Apparently, the opening my formers bosses wanted for me didn't materialize. When I was told this via Yahoo messenger, the feeling that swept through me was, "Well, maybe a better job position is coming." Or, I probably was meant for greater and more challenger things. I replied, half in jest, "Maybe there'll be an opening in the travel section." To which my boss replied, "We'll see." And a big smiley.

Back at OCCI

I was there again last night for the orientation to LEAP32. Some of my ALC51 batchmates were there, including Rolan, our leader. I was surprised to see him there, as he had said he wouldn't be able to make it. But I'm happy he was, because we're still planning for the 30-day reunion on April 24. Apparently, according to someone there who's already been through the trilogy, we should be there on the 24th, because there's a final module.

During the orientation, we were asked to introduce ourselves and say why we were there. Here's what I said: "Hi, I'm Althea, and I'm also with ALC51. I learned from the ALC that I had been saying no to many opportunities for growth in my life, and I'm here to say yes to LEAP."

I'm proud of what I said, because I didn't overthink it (as I tend to do), and I spoke from the heart, and it turned out pretty well.

Now, I have until March 29 to raise P17,000 to pay for the course. This is going to be fun.

I feel like I've just woken up

From a really, really deep sleep. I took the Advanced Leadership Course (ALC) for four days last week, from Thursday to Sunday.

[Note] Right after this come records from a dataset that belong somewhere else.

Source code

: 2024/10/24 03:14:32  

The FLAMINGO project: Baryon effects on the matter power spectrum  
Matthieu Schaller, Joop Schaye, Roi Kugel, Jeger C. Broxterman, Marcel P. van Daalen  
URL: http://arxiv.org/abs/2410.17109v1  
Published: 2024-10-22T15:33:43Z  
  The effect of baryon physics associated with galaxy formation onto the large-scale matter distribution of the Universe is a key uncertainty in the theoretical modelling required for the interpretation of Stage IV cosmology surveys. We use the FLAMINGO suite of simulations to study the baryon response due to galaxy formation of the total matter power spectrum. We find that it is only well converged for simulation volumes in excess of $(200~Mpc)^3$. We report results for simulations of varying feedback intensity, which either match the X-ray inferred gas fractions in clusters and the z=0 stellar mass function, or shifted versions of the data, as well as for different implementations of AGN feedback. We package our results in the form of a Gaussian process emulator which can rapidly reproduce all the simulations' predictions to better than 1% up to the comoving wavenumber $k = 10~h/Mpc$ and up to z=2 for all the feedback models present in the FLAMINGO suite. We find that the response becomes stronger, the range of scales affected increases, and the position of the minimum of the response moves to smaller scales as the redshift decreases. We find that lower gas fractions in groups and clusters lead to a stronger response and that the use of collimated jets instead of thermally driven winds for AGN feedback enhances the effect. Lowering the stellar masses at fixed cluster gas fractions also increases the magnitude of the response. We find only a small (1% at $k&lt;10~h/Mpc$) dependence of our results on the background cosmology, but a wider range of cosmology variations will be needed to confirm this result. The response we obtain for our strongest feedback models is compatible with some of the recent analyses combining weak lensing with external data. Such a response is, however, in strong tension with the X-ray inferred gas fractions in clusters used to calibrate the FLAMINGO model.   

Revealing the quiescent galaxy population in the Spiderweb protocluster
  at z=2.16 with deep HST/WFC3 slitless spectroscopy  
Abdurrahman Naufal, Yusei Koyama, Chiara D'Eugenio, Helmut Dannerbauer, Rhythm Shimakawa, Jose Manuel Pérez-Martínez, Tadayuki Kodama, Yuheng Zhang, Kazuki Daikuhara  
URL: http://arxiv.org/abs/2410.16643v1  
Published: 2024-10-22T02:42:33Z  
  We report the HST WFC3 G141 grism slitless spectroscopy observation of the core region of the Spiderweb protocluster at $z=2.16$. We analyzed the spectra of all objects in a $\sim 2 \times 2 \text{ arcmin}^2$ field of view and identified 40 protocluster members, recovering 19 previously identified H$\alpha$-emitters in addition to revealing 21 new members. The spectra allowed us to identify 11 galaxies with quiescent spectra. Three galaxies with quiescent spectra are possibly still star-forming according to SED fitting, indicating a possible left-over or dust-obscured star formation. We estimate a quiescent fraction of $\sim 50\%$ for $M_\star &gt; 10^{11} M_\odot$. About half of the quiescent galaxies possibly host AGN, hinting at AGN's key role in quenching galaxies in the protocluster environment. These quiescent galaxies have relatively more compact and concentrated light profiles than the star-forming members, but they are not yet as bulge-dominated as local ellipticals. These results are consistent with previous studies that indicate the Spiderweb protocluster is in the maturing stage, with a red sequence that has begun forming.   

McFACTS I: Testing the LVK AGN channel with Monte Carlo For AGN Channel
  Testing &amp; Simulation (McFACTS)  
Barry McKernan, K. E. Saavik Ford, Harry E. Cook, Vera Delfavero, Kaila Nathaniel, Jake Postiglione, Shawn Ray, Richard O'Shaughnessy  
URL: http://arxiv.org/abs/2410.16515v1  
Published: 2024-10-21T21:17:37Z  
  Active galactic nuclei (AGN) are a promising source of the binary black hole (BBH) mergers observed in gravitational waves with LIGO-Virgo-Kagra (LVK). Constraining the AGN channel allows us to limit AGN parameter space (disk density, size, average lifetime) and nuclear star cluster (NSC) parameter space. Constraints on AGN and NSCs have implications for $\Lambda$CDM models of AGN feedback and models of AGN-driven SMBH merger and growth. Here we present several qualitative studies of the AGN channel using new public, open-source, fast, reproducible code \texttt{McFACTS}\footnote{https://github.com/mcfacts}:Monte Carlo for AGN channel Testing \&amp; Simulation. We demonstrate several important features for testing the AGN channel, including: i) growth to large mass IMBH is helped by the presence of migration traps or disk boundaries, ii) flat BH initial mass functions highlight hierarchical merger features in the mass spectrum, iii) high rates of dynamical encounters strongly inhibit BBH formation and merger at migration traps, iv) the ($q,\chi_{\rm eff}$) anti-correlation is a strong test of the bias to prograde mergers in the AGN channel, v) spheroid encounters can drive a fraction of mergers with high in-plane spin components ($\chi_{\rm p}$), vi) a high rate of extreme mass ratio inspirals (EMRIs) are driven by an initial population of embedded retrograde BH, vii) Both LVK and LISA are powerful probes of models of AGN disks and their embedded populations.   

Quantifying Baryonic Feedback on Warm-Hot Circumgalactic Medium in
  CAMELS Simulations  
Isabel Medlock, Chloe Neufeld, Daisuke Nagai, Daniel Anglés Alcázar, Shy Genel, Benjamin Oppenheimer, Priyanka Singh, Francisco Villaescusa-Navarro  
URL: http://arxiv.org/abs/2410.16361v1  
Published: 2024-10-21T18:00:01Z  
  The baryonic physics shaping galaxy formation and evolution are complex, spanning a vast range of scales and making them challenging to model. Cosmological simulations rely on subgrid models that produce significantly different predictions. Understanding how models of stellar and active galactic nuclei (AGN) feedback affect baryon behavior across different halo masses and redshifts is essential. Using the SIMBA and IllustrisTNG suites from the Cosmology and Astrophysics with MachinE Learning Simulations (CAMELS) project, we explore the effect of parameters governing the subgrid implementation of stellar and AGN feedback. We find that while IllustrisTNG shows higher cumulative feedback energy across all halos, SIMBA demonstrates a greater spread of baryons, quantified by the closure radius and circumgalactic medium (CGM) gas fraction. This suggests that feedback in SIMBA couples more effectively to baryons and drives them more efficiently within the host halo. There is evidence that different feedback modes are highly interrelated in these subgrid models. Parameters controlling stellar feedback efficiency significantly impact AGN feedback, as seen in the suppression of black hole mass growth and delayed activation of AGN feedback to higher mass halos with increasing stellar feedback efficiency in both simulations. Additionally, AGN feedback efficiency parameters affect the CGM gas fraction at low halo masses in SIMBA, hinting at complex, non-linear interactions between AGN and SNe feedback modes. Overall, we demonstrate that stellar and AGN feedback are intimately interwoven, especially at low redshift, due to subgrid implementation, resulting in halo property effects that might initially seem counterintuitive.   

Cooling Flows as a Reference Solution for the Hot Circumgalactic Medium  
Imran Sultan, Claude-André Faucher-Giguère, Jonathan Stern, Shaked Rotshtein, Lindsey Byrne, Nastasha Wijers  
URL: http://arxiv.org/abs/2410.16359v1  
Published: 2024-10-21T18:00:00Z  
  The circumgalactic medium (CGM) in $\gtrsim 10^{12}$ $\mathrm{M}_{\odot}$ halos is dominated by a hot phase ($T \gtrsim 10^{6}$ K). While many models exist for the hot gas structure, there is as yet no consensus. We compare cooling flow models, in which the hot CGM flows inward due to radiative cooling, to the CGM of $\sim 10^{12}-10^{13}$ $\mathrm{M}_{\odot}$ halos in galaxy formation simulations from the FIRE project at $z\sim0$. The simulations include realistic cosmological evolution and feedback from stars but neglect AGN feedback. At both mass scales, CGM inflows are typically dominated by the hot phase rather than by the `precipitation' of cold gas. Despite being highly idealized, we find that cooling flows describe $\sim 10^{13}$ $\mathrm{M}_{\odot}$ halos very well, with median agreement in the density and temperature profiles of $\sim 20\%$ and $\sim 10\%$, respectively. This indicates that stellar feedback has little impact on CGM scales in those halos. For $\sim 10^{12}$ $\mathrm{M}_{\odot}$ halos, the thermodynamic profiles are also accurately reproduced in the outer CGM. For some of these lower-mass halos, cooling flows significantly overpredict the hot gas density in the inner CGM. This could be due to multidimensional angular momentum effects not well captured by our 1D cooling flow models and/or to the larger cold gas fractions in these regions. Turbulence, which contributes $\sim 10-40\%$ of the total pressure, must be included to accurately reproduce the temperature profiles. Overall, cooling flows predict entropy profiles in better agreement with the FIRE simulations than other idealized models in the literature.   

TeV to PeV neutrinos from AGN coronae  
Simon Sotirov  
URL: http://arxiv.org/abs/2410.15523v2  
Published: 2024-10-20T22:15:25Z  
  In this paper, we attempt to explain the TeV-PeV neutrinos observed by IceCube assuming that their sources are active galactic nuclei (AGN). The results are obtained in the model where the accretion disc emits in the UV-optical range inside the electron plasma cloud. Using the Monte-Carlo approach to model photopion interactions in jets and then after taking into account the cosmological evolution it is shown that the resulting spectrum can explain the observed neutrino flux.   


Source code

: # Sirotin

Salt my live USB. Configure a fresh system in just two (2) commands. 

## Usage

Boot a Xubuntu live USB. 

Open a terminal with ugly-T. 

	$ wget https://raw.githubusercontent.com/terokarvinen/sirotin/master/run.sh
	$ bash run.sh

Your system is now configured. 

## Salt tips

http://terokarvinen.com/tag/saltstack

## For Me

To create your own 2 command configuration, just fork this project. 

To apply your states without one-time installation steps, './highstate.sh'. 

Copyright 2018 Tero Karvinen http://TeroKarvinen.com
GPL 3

And I thought the first seminar, the FLEX, which I took last month, had already woken me up!

I sometimes probably sound like a crazed fanatic--I don't know if I've scared people with my gushing--but the world has never been as clear as it is right now. And I can't help but recommend this journey to people I care about. Which, thanks to the ALC, includes everyone and his uncle. Haha.

ALC 51

I don't have any pictures yet, but during the course, I fell in love with 32 other people I'd known for only four days--plus a smaller number of people who staffed for us. I didn't have this experience during FLEX, despite having mingled some as well, because we didn't really have to work as a team. But the ALC was something else. I felt the energy running through all of us when, on the last day, we finally gelled.

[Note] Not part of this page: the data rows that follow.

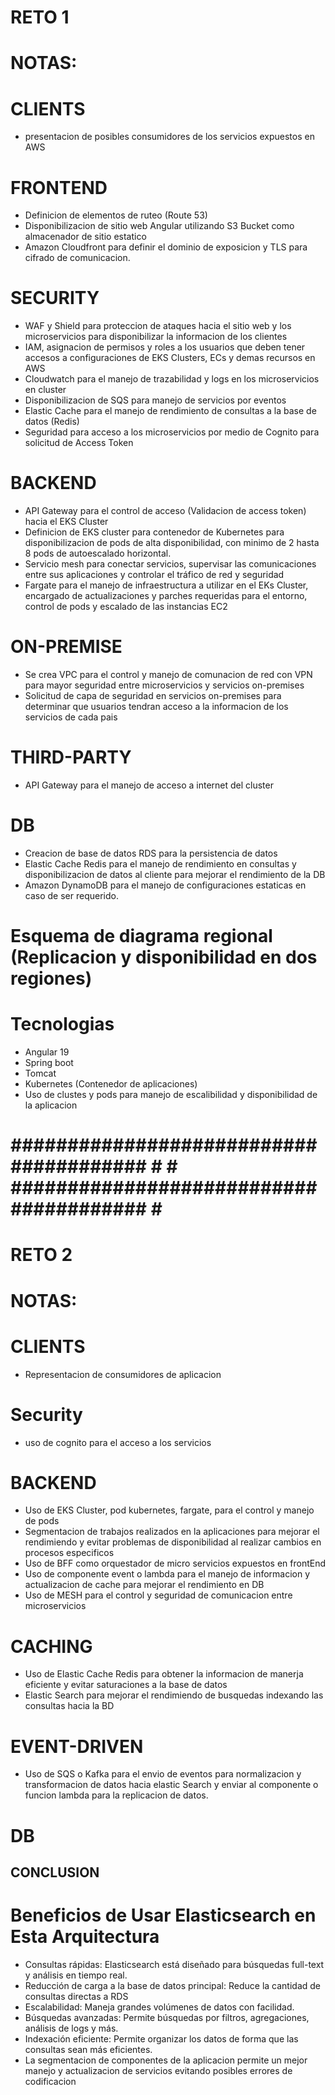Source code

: # RETO 1
# NOTAS:

# CLIENTS
- presentacion de posibles consumidores de los servicios expuestos en AWS

# FRONTEND 
- Definicion de elementos de ruteo (Route 53)
- Disponibilizacion de sitio web Angular utilizando S3 Bucket como almacenador de sitio estatico
- Amazon Cloudfront para definir el dominio de exposicion y TLS para cifrado de comunicacion.

# SECURITY
- WAF y Shield para proteccion de ataques hacia el sitio web y los microservicios para disponibilizar la informacion de los clientes
- IAM, asignacion de permisos y roles a los usuarios que deben tener accesos a configuraciones de EKS Clusters, ECs y demas recursos en AWS
- Cloudwatch para el manejo de trazabilidad y logs en los microservicios en cluster
- Disponibilizacion de SQS para manejo de servicios por eventos
- Elastic Cache para el manejo de rendimiento de consultas a la base de datos (Redis)
- Seguridad para acceso a los microservicios por medio de Cognito para solicitud de Access Token


# BACKEND
- API Gateway para el control de acceso (Validacion de access token) hacia el EKS Cluster
- Definicion de EKS cluster para contenedor de Kubernetes para disponibilizacion de pods de alta disponibilidad, con minimo de 2 hasta 8 pods de autoescalado horizontal.
- Servicio mesh para conectar servicios, supervisar las comunicaciones entre sus aplicaciones y controlar el tráfico de red y seguridad
- Fargate para el manejo de infraestructura a utilizar en el EKs Cluster, encargado de actualizaciones y parches requeridas para el entorno, control de pods y escalado de las instancias EC2   

# ON-PREMISE
- Se crea VPC para el control y manejo de comunacion de red con VPN para mayor seguridad entre microservicios y servicios on-premises
- Solicitud de capa de seguridad en servicios on-premises para determinar que usuarios tendran acceso a la informacion de los servicios de cada pais

# THIRD-PARTY
- API Gateway para el manejo de acceso a internet del cluster

# DB
- Creacion de base de datos RDS para la persistencia de datos
- Elastic Cache Redis para el manejo de rendimiento en consultas y disponibilizacion de datos al cliente para mejorar el rendimiento de la DB
- Amazon DynamoDB para el manejo de configuraciones estaticas en caso de ser requerido.

# Esquema de diagrama regional (Replicacion y disponibilidad en dos regiones)

# Tecnologias
- Angular 19
- Spring boot
- Tomcat
- Kubernetes (Contenedor de aplicaciones)
- Uso de clustes y pods para manejo de escalibilidad y disponibilidad de la aplicacion

# ####################################### # # ####################################### # #

# RETO 2
# NOTAS:

# CLIENTS
- Representacion de consumidores de aplicacion

# Security
- uso de cognito para el acceso a los servicios

# BACKEND
- Uso de EKS Cluster, pod kubernetes, fargate, para el control y manejo de pods
- Segmentacion de trabajos realizados en la aplicaciones para mejorar el rendimiendo y evitar problemas de disponibilidad al realizar cambios en procesos especificos
- Uso de BFF como orquestador de micro servicios expuestos en frontEnd
- Uso de componente event o lambda para el manejo de informacion y actualizacion de cache para mejorar el rendimiento en DB
- Uso de MESH para el control y seguridad de comunicacion entre microservicios

# CACHING
- Uso de Elastic Cache Redis para obtener la informacion de manerja eficiente y evitar saturaciones a la base de datos
- Elastic Search para mejorar el rendimiendo de busquedas indexando las consultas hacia la BD

# EVENT-DRIVEN
- Uso de SQS o Kafka para el envio de eventos para normalizacion y transformacion de datos hacia elastic Search  y enviar al componente o funcion lambda para la replicacion de datos.

# DB

## CONCLUSION
# Beneficios de Usar Elasticsearch en Esta Arquitectura
- Consultas rápidas: Elasticsearch está diseñado para búsquedas full-text y análisis en tiempo real.
- Reducción de carga a la base de datos principal: Reduce la cantidad de consultas directas a RDS
- Escalabilidad: Maneja grandes volúmenes de datos con facilidad.
- Búsquedas avanzadas: Permite búsquedas por filtros, agregaciones, análisis de logs y más.
- Indexación eficiente: Permite organizar los datos de forma que las consultas sean más eficientes.
- La segmentacion de componentes de la aplicacion permite un mejor manejo y actualizacion de servicios evitando posibles errores de codificacion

The most important thing I learned during that course is that whatever it is you are complaining about, you contributed to it. And having contributed to it, you have the power to change it.

Old job? New job?

I dropped by my former office, The Philippine STAR, today. I brought my former boss flyers for the OCCI seminars, gave a couple of impassioned testimonials, and said hello to former officemates. I also went to explore employment possibilities, although there's still nothing on the table.

Jing and I reminisced back to those days when the four of us (Nathalie, Nina, Jing, and I) would walk to Lawton. I now realize I had a lovely time working for them primarily because I found three lifelong friends. Sometimes I'm surprised at how I've managed to keep in constant touch with these girls, when I barely remember most of the other people I've worked with.

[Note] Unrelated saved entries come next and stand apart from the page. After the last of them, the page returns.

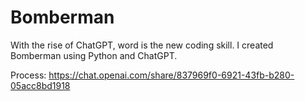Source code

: # Bomberman
With the rise of ChatGPT, word is the new coding skill.
I created Bomberman using Python and ChatGPT.

Process:
https://chat.openai.com/share/837969f0-6921-43fb-b280-05acc8bd1918

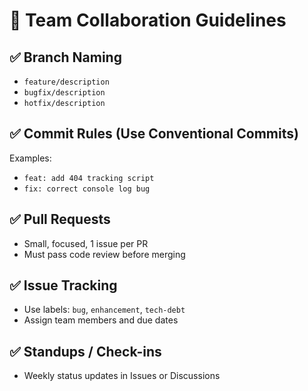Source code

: # 🤝 Team Collaboration Guidelines

## ✅ Branch Naming
- `feature/description`
- `bugfix/description`
- `hotfix/description`

## ✅ Commit Rules (Use Conventional Commits)
Examples:
- `feat: add 404 tracking script`
- `fix: correct console log bug`

## ✅ Pull Requests
- Small, focused, 1 issue per PR
- Must pass code review before merging

## ✅ Issue Tracking
- Use labels: `bug`, `enhancement`, `tech-debt`
- Assign team members and due dates

## ✅ Standups / Check-ins
- Weekly status updates in Issues or Discussions
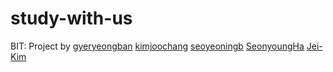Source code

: # study-with-us

BIT: Project by [gyeryeongban](https://github.com/gyeryeongban) [kimjoochang](https://github.com/kimjoochang) [seoyeoningb](https://github.com/seoyeoningb) [SeonyoungHa](https://github.com/SeonyoungHa) [Jei-Kim](https://github.com/Jei-Kim)
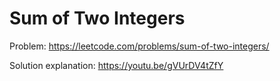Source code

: # Sum of Two Integers

Problem:
https://leetcode.com/problems/sum-of-two-integers/

Solution explanation:
https://youtu.be/gVUrDV4tZfY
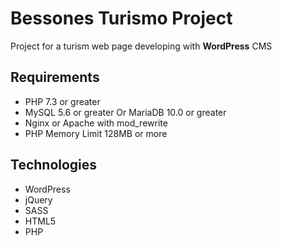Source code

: # Bessones Turismo Project

Project for a turism web page developing with **WordPress** CMS

## Requirements

-   PHP 7.3 or greater
-   MySQL 5.6 or greater Or MariaDB 10.0 or greater
-   Nginx or Apache with mod_rewrite
-    PHP Memory Limit 128MB or more

## Technologies

- WordPress
- jQuery 
- SASS
- HTML5 
- PHP

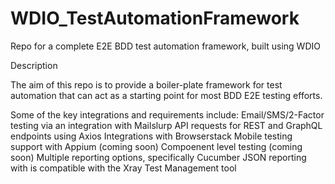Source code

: # WDIO_TestAutomationFramework
Repo for a complete E2E BDD test automation framework, built using WDIO

Description

The aim of this repo is to provide a boiler-plate framework for test automation that can act as a starting point for most BDD E2E testing efforts.

Some of the key integrations and requirements include:
  Email/SMS/2-Factor testing via an integration with Mailslurp
  API requests for REST and GraphQL endpoints using Axios
  Integrations with Browserstack
  Mobile testing support with Appium (coming soon)
  Compoenent level testing (coming soon)
  Multiple reporting options, specifically Cucumber JSON reporting with is compatible with the Xray Test Management tool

I still chat with Nina on an almost regular basis (and we read each other's blogs; hi Nina!), I've managed to visit Nat a couple of times in Cebu, and, well, this year, I've seen Jing twice, and I'll be seeing her again on Thursday for another job opportunity.

Four years since

It's also my father's death anniversary today. It's an event of my life that I also associate with The Philippine STAR, because I was working overtime there when I got the phone call informing me that my father had had a heart attack. I quietly went to the end of the office, called my mother, texted Juan, called my best friend, and wiped away my tears to finish my article.

I had to put my section to bed (I believe it was Femme), and to muster up the strength, I asked Nat and Jing to accompany me downstairs to smoke, and that was where I told them, out in the street, in front of that small wooden kiosk that sold instant coffee, boiled eggs, and Skyflakes to the men working the graveyard shift at the printing press. I remember it was Jing who cried, not me.

I was just about done with the lead story when I felt that he was gone. I hadn't been told, but I felt his spirit slip away. I didn't tell anyone, but Nat and Jing told me to go home, offering to close my section. I splurged on a cab straight to my house--and it was during the ride that I got another long distance call that confirmed my father was gone.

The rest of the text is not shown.